Work order -> Filter the entries below down to the lines that hold "predichos".

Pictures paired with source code
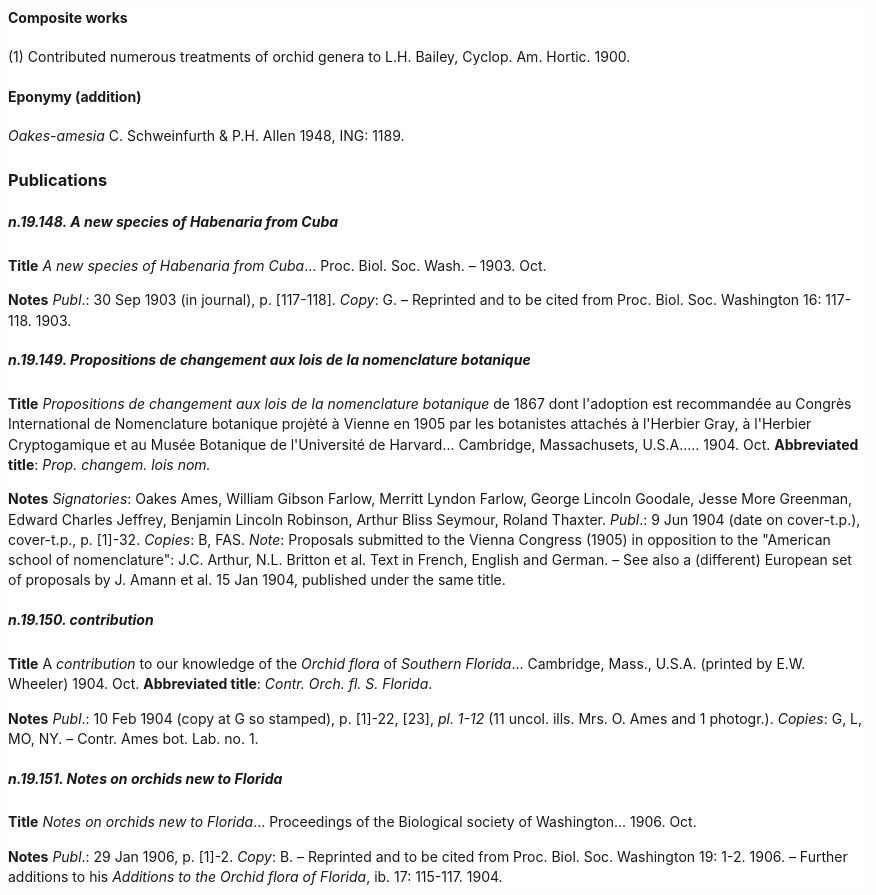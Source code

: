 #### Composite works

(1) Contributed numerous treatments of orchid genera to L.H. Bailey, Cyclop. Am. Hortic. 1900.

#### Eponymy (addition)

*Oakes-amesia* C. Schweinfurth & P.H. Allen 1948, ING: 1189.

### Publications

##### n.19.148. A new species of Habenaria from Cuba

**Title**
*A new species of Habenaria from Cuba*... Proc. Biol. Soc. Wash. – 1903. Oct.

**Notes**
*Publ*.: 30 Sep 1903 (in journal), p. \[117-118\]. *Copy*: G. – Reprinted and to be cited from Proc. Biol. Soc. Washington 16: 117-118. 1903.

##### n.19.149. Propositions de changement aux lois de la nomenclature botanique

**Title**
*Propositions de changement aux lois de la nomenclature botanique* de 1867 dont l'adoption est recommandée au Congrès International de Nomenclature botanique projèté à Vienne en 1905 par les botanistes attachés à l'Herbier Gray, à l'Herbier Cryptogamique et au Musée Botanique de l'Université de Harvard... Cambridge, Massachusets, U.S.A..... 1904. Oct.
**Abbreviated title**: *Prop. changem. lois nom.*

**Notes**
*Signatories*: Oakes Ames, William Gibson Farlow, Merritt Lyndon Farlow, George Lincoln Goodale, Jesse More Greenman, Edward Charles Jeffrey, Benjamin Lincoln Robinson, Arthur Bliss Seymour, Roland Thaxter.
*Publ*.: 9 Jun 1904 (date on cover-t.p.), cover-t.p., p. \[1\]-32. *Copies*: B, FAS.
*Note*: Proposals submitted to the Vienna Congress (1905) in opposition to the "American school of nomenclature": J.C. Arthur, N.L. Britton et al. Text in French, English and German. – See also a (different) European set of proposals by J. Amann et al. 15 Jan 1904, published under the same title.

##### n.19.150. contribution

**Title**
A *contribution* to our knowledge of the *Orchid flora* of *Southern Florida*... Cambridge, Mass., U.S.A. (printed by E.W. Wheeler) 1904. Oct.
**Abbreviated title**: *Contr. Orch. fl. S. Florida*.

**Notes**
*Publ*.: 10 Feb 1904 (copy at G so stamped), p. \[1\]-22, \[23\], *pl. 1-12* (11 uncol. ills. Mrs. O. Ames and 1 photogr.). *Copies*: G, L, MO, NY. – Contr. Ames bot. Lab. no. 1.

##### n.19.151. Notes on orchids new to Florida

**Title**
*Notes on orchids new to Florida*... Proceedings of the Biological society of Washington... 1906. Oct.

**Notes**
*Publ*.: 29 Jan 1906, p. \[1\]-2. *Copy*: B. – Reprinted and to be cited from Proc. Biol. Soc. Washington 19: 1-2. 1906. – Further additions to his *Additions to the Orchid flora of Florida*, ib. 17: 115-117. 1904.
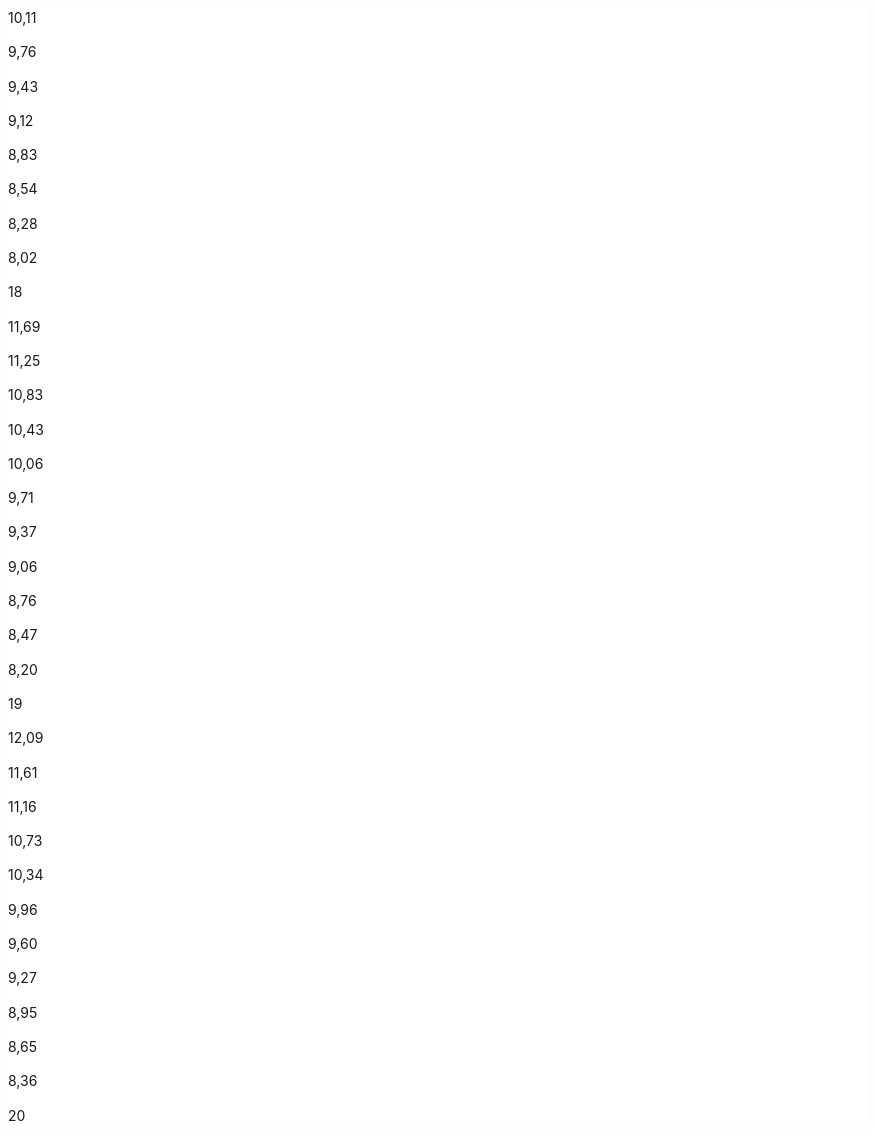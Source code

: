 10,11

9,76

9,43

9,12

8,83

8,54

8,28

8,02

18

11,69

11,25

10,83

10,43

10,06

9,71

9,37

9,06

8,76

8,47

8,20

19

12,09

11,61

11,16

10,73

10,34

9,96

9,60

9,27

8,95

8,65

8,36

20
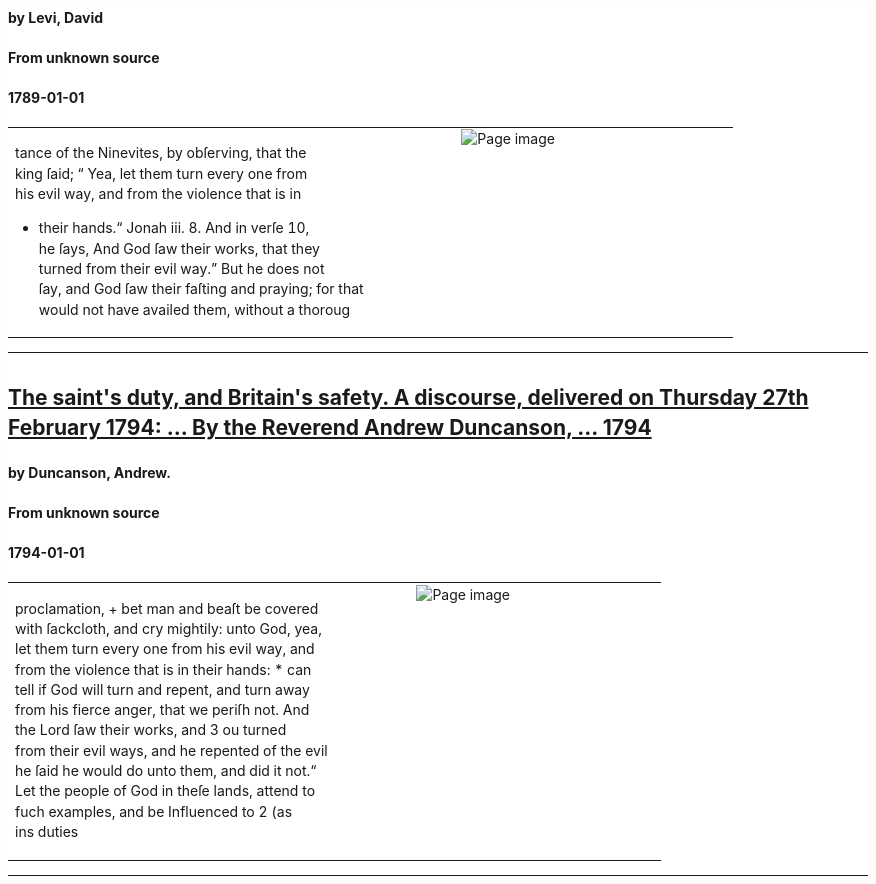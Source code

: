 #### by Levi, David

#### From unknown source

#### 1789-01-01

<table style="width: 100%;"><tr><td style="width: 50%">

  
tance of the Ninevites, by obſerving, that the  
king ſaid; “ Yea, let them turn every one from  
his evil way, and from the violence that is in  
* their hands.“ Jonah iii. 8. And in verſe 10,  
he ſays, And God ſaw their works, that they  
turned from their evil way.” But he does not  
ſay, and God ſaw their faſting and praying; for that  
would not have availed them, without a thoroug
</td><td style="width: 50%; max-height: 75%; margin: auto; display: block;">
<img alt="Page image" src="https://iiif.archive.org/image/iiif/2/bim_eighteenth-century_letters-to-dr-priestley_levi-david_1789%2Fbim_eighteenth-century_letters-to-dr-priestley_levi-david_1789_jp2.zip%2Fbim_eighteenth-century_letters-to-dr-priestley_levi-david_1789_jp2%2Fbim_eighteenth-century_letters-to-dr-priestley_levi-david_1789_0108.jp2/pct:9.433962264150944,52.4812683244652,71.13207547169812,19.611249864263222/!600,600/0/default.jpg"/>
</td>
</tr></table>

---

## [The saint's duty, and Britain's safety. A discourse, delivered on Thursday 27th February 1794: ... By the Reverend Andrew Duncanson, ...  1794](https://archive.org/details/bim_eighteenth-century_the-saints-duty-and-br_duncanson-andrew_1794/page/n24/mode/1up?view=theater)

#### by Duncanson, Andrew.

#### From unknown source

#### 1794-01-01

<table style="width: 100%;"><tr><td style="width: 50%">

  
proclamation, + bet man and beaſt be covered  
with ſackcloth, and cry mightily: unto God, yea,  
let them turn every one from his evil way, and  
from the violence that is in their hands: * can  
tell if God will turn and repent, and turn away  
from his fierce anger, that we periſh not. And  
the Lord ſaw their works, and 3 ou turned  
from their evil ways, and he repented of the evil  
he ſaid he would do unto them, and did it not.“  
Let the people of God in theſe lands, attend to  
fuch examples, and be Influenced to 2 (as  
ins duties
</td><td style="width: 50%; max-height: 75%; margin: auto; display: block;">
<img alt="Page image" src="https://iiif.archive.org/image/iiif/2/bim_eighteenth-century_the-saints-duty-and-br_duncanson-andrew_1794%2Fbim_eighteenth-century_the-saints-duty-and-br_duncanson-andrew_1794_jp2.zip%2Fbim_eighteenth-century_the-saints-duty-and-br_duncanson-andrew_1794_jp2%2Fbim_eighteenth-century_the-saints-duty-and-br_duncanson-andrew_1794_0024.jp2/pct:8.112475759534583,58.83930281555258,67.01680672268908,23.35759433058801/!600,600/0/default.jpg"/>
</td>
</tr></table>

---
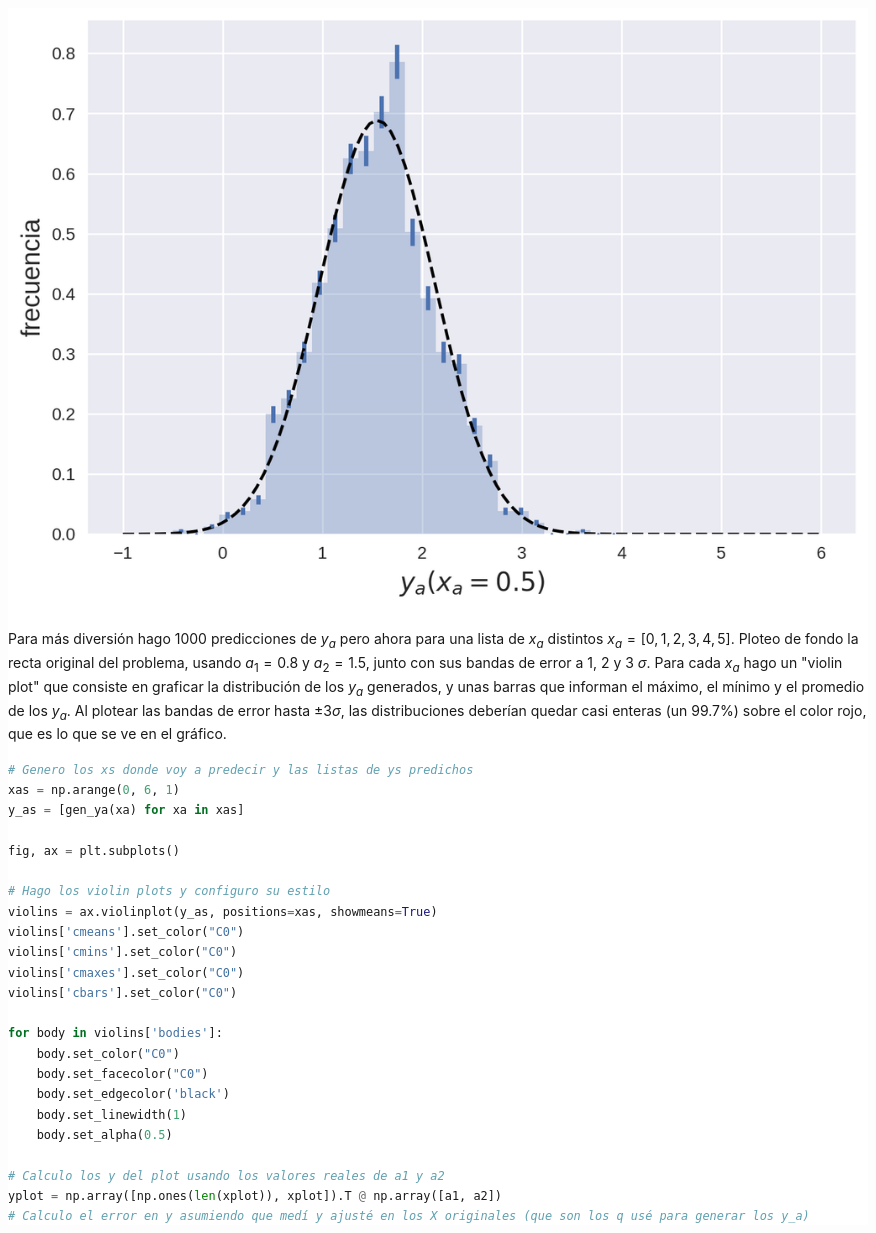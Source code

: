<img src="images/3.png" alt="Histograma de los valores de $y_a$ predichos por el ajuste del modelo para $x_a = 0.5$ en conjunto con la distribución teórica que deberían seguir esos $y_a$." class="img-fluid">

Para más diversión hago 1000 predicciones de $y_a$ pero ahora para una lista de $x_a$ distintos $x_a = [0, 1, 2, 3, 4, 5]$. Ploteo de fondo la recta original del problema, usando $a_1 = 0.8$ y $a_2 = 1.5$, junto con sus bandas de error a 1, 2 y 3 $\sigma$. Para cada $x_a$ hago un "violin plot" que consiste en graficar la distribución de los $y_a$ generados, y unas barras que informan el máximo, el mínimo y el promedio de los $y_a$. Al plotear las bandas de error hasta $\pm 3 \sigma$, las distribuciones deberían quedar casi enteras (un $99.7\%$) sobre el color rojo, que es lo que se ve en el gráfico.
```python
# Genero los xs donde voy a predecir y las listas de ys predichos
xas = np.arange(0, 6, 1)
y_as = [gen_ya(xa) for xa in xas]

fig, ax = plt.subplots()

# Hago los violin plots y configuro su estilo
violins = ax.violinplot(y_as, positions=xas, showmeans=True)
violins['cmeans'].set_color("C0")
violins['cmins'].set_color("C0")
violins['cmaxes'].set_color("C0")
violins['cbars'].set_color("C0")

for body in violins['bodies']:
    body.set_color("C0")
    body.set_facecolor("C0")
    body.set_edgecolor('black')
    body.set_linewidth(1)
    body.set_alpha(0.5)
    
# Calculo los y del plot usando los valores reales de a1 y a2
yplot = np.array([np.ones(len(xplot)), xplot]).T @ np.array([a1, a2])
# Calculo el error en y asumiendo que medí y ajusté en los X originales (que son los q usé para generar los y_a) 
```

Finished task ->
:<img src="images/3.png" alt="Histograma de los valores de $y_a$ predichos por el ajuste del modelo para $x_a = 0.5$ en conjunto con la distribución teórica que deberían seguir esos $y_a$." class="img-fluid">
# Genero los xs donde voy a predecir y las listas de ys predichos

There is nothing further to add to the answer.